'All we have to do now is go and build'
-- Bomber president Culver Riley on August 18, 1952, upon receiving final approval to build a new football stadium
-- Aspiring Bomber owner David Asper on May 20, 2010, at the sod-turning for a new football stadium
Should we build it? Who should build it? Who will pay for it?
It has always been thus.
Back in 1952, after years of failed attempts, a group of local businessmen formed a non-profit entity called the Winnipeg Enterprises Corp. to build a new $400,000 stadium for the city's beloved Winnipeg Blue Bombers. However, they needed a $500,000 guarantee from the City of Winnipeg to borrow the money.
The guarantee, which the city fathers insisted would probably "never be needed," was a point of some controversy. Many critics believed it was too risky and should have gone to referendum. The city resisted that option and Riley got the stadium built.
Almost 60 years later, it's amazing how little the debate has evolved.
Today, we have a private businessman (David Asper) who has a plan to build a new stadium that requires a $90-million taxpayer loan.
Not surprisingly, the descendants of the original stadium naysayers are out in full force. The deal is too rich, too risky, too ambitious.

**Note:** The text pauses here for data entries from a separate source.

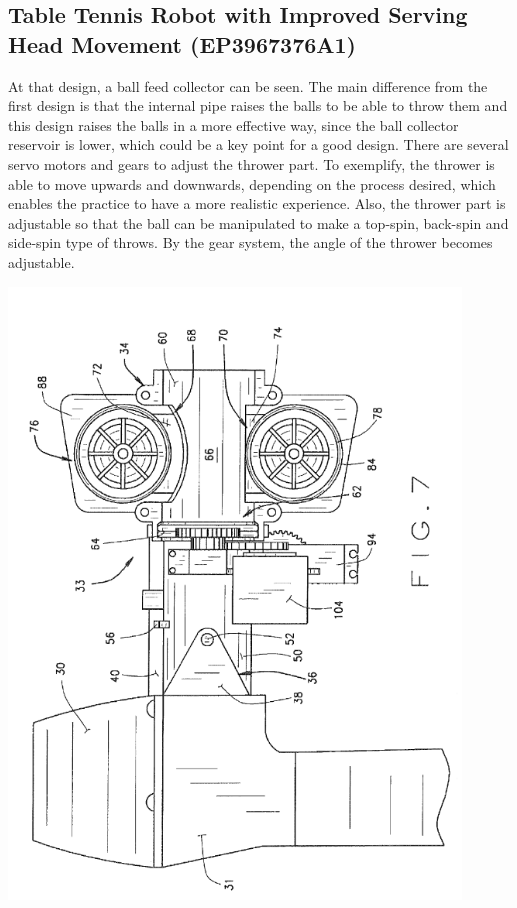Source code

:\documentclass[12pt]{article}
\begin{document}
\subsection{ Table Tennis Robot with Improved Serving Head Movement
 (EP3967376A1) \cite{Thoman2022}}

\begin{minipage}{0.7\textwidth}  %
     At that design, a ball feed collector can be seen. The main difference from the first design is that the internal pipe raises the balls to be able to throw them and this design raises the balls in a more effective way, since the ball collector reservoir is lower, which could be a key point for a good design. There are several servo motors and gears to adjust the thrower part. To exemplify, the thrower is able to move upwards and downwards, depending on the process desired, which enables the practice to have a more realistic experience. Also, the thrower part is adjustable so that the ball can be manipulated to make a top-spin, back-spin and side-spin type of throws. By the gear system, the angle of the thrower becomes adjustable. 
\end{minipage}%
\hfill
\begin{minipage}{0.28\textwidth}  %
    \centering
    \includegraphics[width=0.9\textwidth]{figures/patent3-3.png}
    \label{fig:pt3-1}
\end{minipage}
\end{document}
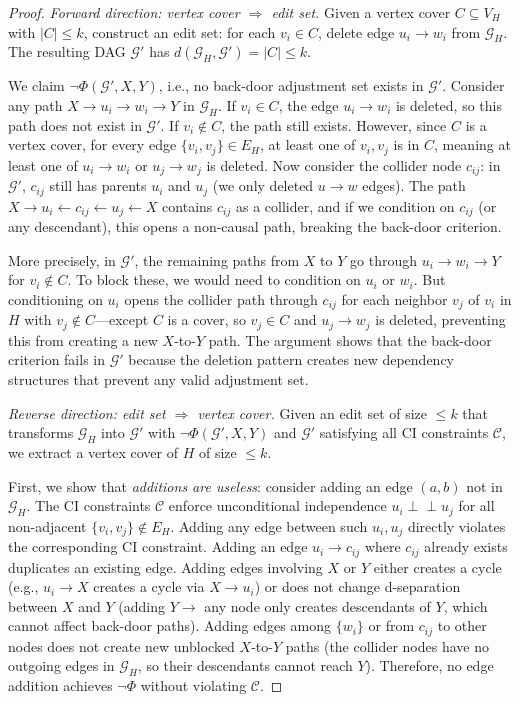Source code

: \documentclass[11pt,a4paper]{article}
\theoremstyle{definition}
\theoremstyle{remark}
\newcommand{\CI}{\perp\!\!\!\perp}
\newcommand{\DAG}{\mathcal{G}}
\newcommand{\editdist}{d}
\newcommand{\Phi}{\varPhi}
\begin{document}
\begin{proof}
\medskip
\noindent\textit{Forward direction: vertex cover $\Rightarrow$ edit set.}
Given a vertex cover $C \subseteq V_H$ with $|C| \leq k$, construct an edit set: for
each $v_i \in C$, delete edge $u_i \to w_i$ from $\DAG_H$. The resulting DAG $\DAG'$
has $\editdist(\DAG_H, \DAG') = |C| \leq k$.

We claim $\neg\Phi(\DAG', X, Y)$, i.e., no back-door adjustment set exists in $\DAG'$.
Consider any path $X \to u_i \to w_i \to Y$ in $\DAG_H$. If $v_i \in C$, the edge
$u_i \to w_i$ is deleted, so this path does not exist in $\DAG'$. If $v_i \notin C$,
the path still exists. However, since $C$ is a vertex cover, for every edge
$\{v_i, v_j\} \in E_H$, at least one of $v_i, v_j$ is in $C$, meaning at least one of
$u_i \to w_i$ or $u_j \to w_j$ is deleted. Now consider the collider node $c_{ij}$: in
$\DAG'$, $c_{ij}$ still has parents $u_i$ and $u_j$ (we only deleted $u \to w$ edges).
The path $X \to u_i \leftarrow c_{ij} \leftarrow u_j \leftarrow X$ contains $c_{ij}$
as a collider, and if we condition on $c_{ij}$ (or any descendant), this opens a
non-causal path, breaking the back-door criterion.

More precisely, in $\DAG'$, the remaining paths from $X$ to $Y$ go through
$u_i \to w_i \to Y$ for $v_i \notin C$. To block these, we would need to condition on
$u_i$ or $w_i$. But conditioning on $u_i$ opens the collider path through $c_{ij}$ for
each neighbor $v_j$ of $v_i$ in $H$ with $v_j \notin C$---except $C$ is a cover, so
$v_j \in C$ and $u_j \to w_j$ is deleted, preventing this from creating a new
$X$-to-$Y$ path. The argument shows that the back-door criterion fails in $\DAG'$
because the deletion pattern creates new dependency structures that prevent any valid
adjustment set.

\medskip
\noindent\textit{Reverse direction: edit set $\Rightarrow$ vertex cover.}
Given an edit set of size $\leq k$ that transforms $\DAG_H$ into $\DAG'$ with
$\neg\Phi(\DAG', X, Y)$ and $\DAG'$ satisfying all CI constraints $\mathcal{C}$,
we extract a vertex cover of $H$ of size $\leq k$.

First, we show that \emph{additions are useless}: consider adding an edge $(a, b)$
not in $\DAG_H$. The CI constraints $\mathcal{C}$ enforce unconditional independence
$u_i \CI u_j$ for all non-adjacent $\{v_i, v_j\} \notin E_H$. Adding any edge between
such $u_i, u_j$ directly violates the corresponding CI constraint. Adding an edge
$u_i \to c_{ij}$ where $c_{ij}$ already exists duplicates an existing edge. Adding
edges involving $X$ or $Y$ either creates a cycle (e.g., $u_i \to X$ creates a cycle
via $X \to u_i$) or does not change d-separation between $X$ and $Y$ (adding $Y \to$ any
node only creates descendants of $Y$, which cannot affect back-door paths). Adding
edges among $\{w_i\}$ or from $c_{ij}$ to other nodes does not create new unblocked
$X$-to-$Y$ paths (the collider nodes have no outgoing edges in $\DAG_H$, so their
descendants cannot reach $Y$). Therefore, no edge addition achieves $\neg\Phi$ without
violating $\mathcal{C}$.


\end{proof}
\end{document}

Just as Riley did so many years ago, Asper seems undeterred. And like Riley, Asper is still selling the idea this project will rehabilitate the city's reputation, recasting Winnipeg as a place where things get done.

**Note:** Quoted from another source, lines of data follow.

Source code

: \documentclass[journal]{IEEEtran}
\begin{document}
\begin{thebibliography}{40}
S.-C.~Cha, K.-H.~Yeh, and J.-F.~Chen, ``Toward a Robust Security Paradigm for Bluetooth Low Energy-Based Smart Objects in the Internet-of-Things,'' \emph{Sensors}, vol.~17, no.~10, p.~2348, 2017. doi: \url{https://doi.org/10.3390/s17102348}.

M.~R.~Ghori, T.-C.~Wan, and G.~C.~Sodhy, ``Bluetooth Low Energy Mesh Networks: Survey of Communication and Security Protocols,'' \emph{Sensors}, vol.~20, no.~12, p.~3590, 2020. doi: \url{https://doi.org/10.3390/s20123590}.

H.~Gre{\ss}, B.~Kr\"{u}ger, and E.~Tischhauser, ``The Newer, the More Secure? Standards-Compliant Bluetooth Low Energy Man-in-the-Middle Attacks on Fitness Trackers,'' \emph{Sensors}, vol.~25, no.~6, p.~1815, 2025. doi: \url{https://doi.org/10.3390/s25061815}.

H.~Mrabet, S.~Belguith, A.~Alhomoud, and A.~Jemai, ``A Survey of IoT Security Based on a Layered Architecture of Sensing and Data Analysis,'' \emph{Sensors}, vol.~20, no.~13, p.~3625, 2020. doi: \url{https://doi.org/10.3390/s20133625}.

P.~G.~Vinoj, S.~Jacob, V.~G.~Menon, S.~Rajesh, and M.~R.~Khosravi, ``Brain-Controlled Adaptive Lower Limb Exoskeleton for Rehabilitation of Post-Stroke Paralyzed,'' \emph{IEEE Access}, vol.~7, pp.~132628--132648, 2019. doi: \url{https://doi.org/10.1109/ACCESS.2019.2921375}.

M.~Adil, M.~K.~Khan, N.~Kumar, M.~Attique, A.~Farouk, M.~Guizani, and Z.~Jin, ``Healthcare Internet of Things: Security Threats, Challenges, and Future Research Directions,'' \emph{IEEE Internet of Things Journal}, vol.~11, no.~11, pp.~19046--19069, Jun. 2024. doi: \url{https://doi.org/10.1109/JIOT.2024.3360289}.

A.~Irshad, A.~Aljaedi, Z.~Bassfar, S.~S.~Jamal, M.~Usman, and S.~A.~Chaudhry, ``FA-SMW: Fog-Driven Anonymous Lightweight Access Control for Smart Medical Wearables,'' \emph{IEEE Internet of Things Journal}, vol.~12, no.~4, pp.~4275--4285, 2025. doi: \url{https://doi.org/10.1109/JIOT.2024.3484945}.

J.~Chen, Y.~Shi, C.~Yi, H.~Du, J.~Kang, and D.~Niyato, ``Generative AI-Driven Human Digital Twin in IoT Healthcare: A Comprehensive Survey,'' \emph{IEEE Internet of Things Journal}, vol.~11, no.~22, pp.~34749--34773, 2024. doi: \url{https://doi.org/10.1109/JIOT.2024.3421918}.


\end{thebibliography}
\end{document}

Communities have always judged themselves by their capacity to build and grow. It was like that in the 1950s, when Riley felt strongly a city like Winnipeg needed something better than a glorified municipal sandlot for its professional side. Riley told city council in March 1952, "the present stadium is hardly adequate as a symbol of a city which is going places."

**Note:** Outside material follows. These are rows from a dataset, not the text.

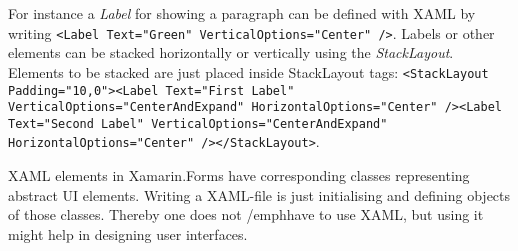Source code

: \documentclass[conference]{IEEEtran}
\newcommand{\code}[1]{\texttt{#1}}
\begin{document}
For instance a \emph{Label} for showing a paragraph can be defined with XAML by writing \code{<Label Text="Green" VerticalOptions="Center" />}. Labels or other elements can be stacked horizontally or vertically using the \emph{StackLayout}. Elements to be stacked are just placed inside StackLayout tags: \code{<StackLayout Padding="10,0"><Label Text="First Label" VerticalOptions="CenterAndExpand" HorizontalOptions="Center" /><Label Text="Second Label" VerticalOptions="CenterAndExpand" HorizontalOptions="Center" /></StackLayout>}.

XAML elements in Xamarin.Forms have corresponding classes representing abstract UI elements. Writing a XAML-file is just initialising and defining objects of those classes. Thereby one does not /emph{have to} use XAML, but using it might help in designing user interfaces.

\nocite{xamarin}
\nocite{xamarin2}
\nocite{xamarin3}


\end{document}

This week, Asper pointed to the new stadium and other projects, including the rehabilitation of Assiniboine Park, the new international air terminal and the Canadian Museum for Human Rights at The Forks, as evidence Winnipeg "is a city on the move."
If new stadiums, airports and parks are evidence of a community on the move, is the failure to achieve these things a sign we are decaying?
In reality, there are a lot of things that define a community and a football stadium is just one of those things. But it's sometimes hard to resist the knee-jerk reaction to equate stadiums with progress, especially in a city that has made self-deprecation an art form.
Consider the angst created by the arrival of Ikea, the Swedish purveyor of furniture and housewares.
Ikea doesn't normally come to communities of less than one million residents. You would think getting a deal to bring all those elegantly named coffee tables and brightly coloured dinnerware to Winnipeg, we'd be doing a collective end-zone dance.
Nope. We had to wade through the usual naysayer muck. It's too big, too ambitious and, my personal favourite, it will ruin traffic patterns in a part of the city that is already overrun by minivans and SUVs.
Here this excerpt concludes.